# **Advanced Tree Models – Boosting Trees**

Maintainer: Zhaohu(Jonathan) Fan. Contact him at (psujohnny@gmail.com)


Note: This lab note is still WIP, let us know if you encounter bugs or issues.

1. [Boosting](#1-boosting)  
   1.1 [Boosting for Regression Trees](#11-boosting-for-regression-trees)  
   1.2 [Boosting for Classification Trees](#12-boosting-for-classification-trees)  


#### *Colab Notebook [Open in Colab](https://colab.research.google.com/drive/1Ud1aLBXB0ZHnQlvDuUmueYCjG4D4UHBU?usp=sharing)*

#### *Useful information about [Advanced Tree Models – Boosting Trees in R](https://yanyudm.github.io/Data-Mining-R/lecture/7.C_Boosting.html)*



## Lab Overview

In this lab, we will cover state-of-the-art techniques within the tree-modeling framework. We will use the same datasets as in the previous lab:

- **Boston Housing** dataset  
- **Credit Card Default** dataset (subsampled to **n = 12,000** observations)


In [3]:
# ============================================================
# Boosting Lab (Google Colab) — Boston Housing + Credit Default
#   - Data loading and splits (Boston 90/10, Credit 60/40)
#   - 1.1 Boosting for regression trees (Boston) using sklearn
#   - Variable importance + partial dependence (lstat, rm)
#   - Test MSE for n_estimators=10000
#   - Test MSE curve vs number of trees (100..10000 by 100)
# ============================================================

import numpy as np
import pandas as pd
import matplotlib.pyplot as plt

from sklearn.model_selection import train_test_split
from sklearn.metrics import mean_squared_error
from sklearn.ensemble import GradientBoostingRegressor
from sklearn.inspection import PartialDependenceDisplay

RANDOM_STATE = 123



A module that was compiled using NumPy 1.x cannot be run in
NumPy 2.4.2 as it may crash. To support both 1.x and 2.x
versions of NumPy, modules must be compiled with NumPy 2.0.
Some module may need to rebuild instead e.g. with 'pybind11>=2.12'.

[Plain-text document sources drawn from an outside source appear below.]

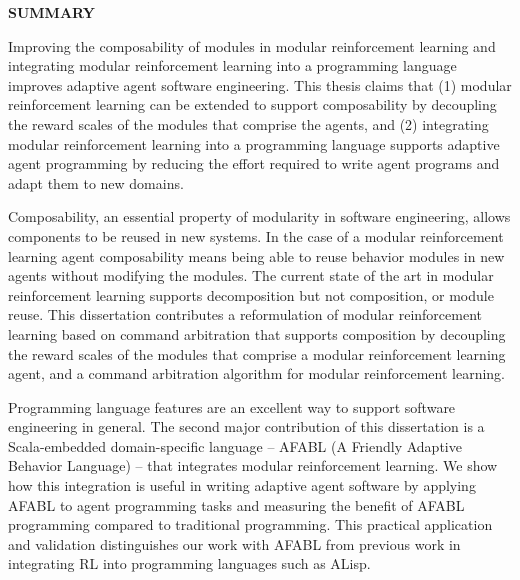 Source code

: \clearpage
\begin{centering}
\textbf{SUMMARY}\\
\vspace{\baselineskip}
\end{centering}

Improving the composability of modules in modular reinforcement learning and integrating modular reinforcement learning into a programming language improves adaptive agent software engineering.  This thesis claims that (1) modular reinforcement learning can be extended to support composability by decoupling the reward scales of the modules that comprise the agents, and (2) integrating modular reinforcement learning into a programming language supports adaptive agent programming by reducing the effort required to write agent programs and adapt them to new domains.

Composability, an essential property of modularity in software engineering, allows components to be reused in new systems.  In the case of a modular reinforcement learning agent composability means being able to reuse behavior modules in new agents without modifying the modules.  The current state of the art in modular reinforcement learning supports decomposition but not composition, or module reuse.  This dissertation contributes a reformulation of modular reinforcement learning based on command arbitration that supports composition by decoupling the reward scales of the modules that comprise a modular reinforcement learning agent, and a command arbitration algorithm for modular reinforcement learning.

Programming language features are an excellent way to support software engineering in general. The second major contribution of this dissertation is a Scala-embedded domain-specific language -- AFABL (A Friendly Adaptive Behavior Language) -- that integrates modular reinforcement learning.  We show how this integration is useful in writing adaptive agent software by applying AFABL to agent programming tasks and measuring the benefit of AFABL programming compared to traditional programming.  This practical application and validation distinguishes our work with AFABL from previous work in integrating RL into programming languages such as ALisp.

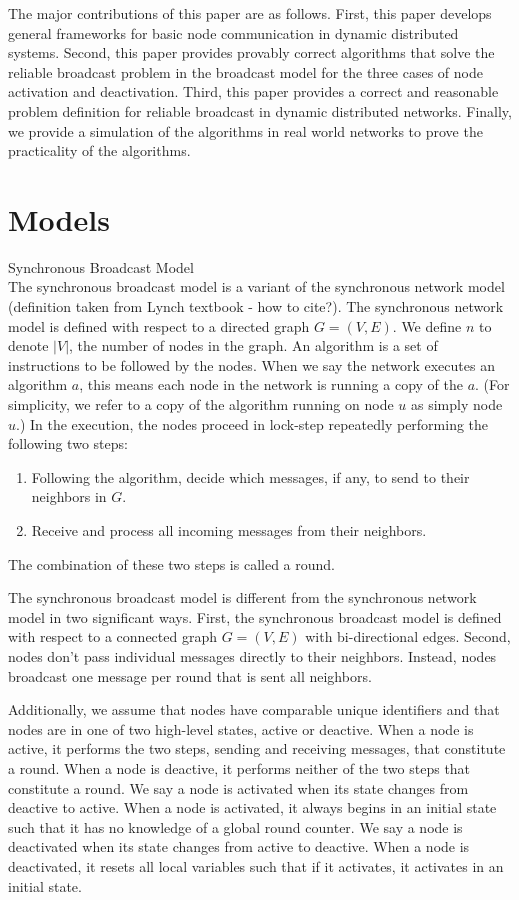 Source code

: \documentclass[english]{article}
\begin{document}
The major contributions of this paper are as follows. First, this paper develops general frameworks for basic node communication in dynamic distributed systems. Second, this paper provides provably correct algorithms that solve the reliable broadcast problem in the broadcast model for the three cases of node activation and deactivation. Third, this paper provides a correct and reasonable problem definition for reliable broadcast in dynamic distributed networks. Finally, we provide a simulation of the algorithms in real world networks to prove the practicality of the algorithms. 

\section{Models}

Synchronous Broadcast Model \\

The synchronous broadcast model is a variant of the synchronous network model (definition taken from Lynch textbook - how to cite?). The synchronous network model is defined with respect to a directed graph $G=(V,E)$. We define $n$ to denote $|V|$, the number of nodes in the graph. An algorithm is a set of instructions to be followed by the nodes. When we say the network executes an algorithm $a$, this means each node in the network is running a copy of the $a$. (For simplicity, we refer to a copy of the algorithm running on node $u$ as simply node $u$.) In the execution, the nodes proceed in lock-step repeatedly performing the following two steps:
\begin{enumerate}
  \item Following the algorithm, decide which messages, if any, to send to their neighbors in $G$.
  \item Receive and process all incoming messages from their neighbors.
\end{enumerate}
The combination of these two steps is called a round.

The synchronous broadcast model is different from the synchronous network model in two significant ways. First, the synchronous broadcast model is defined with respect to a connected graph $G=(V,E)$ with bi-directional edges. Second, nodes don't pass individual messages directly to their neighbors. Instead, nodes broadcast one message per round that is sent all neighbors. 

Additionally, we assume that nodes have comparable unique identifiers and that nodes are in one of two high-level states, active or deactive. When a node is active, it performs the two steps, sending and receiving messages, that constitute a round. When a node is deactive, it performs neither of the two steps that constitute a round. We say a node is activated when its state changes from deactive to active. When a node is activated, it always begins in an initial state such that it has no knowledge of a global round counter. We say a node is deactivated when its state changes from active to deactive. When a node is deactivated, it resets all local variables such that if it activates, it activates in an initial state.
\end{document}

If you are a user of the module, the easiest solution will be to
downgrade to 'numpy<2' or try to upgrade the affected module.
We expect that some modules will need time to support NumPy 2.

Traceback (most recent call last):  File "<frozen runpy>", line 198, in _run_module_as_main
  File "<frozen runpy>", line 88, in _run_code
  File "/opt/anaconda3/lib/python3.12/site-packages/ipykernel_launcher.py", line 17, in <module>
    app.launch_new_instance()
  File "/opt/anaconda3/lib/python3.12/site-packages/traitlets/config/application.py", line 1075, in launch_instance
    app.start()
  File "/opt/anaconda3/lib/python3.12/site-packages/ipykernel/kernelapp.py", line 701, in start
    self.io_loop.start()
  File "/opt/anaconda3/lib/python3.12/site-

ImportError: 
A module that was compiled using NumPy 1.x cannot be run in
NumPy 2.4.2 as it may crash. To support both 1.x and 2.x
versions of NumPy, modules must be compiled with NumPy 2.0.
Some module may need to rebuild instead e.g. with 'pybind11>=2.12'.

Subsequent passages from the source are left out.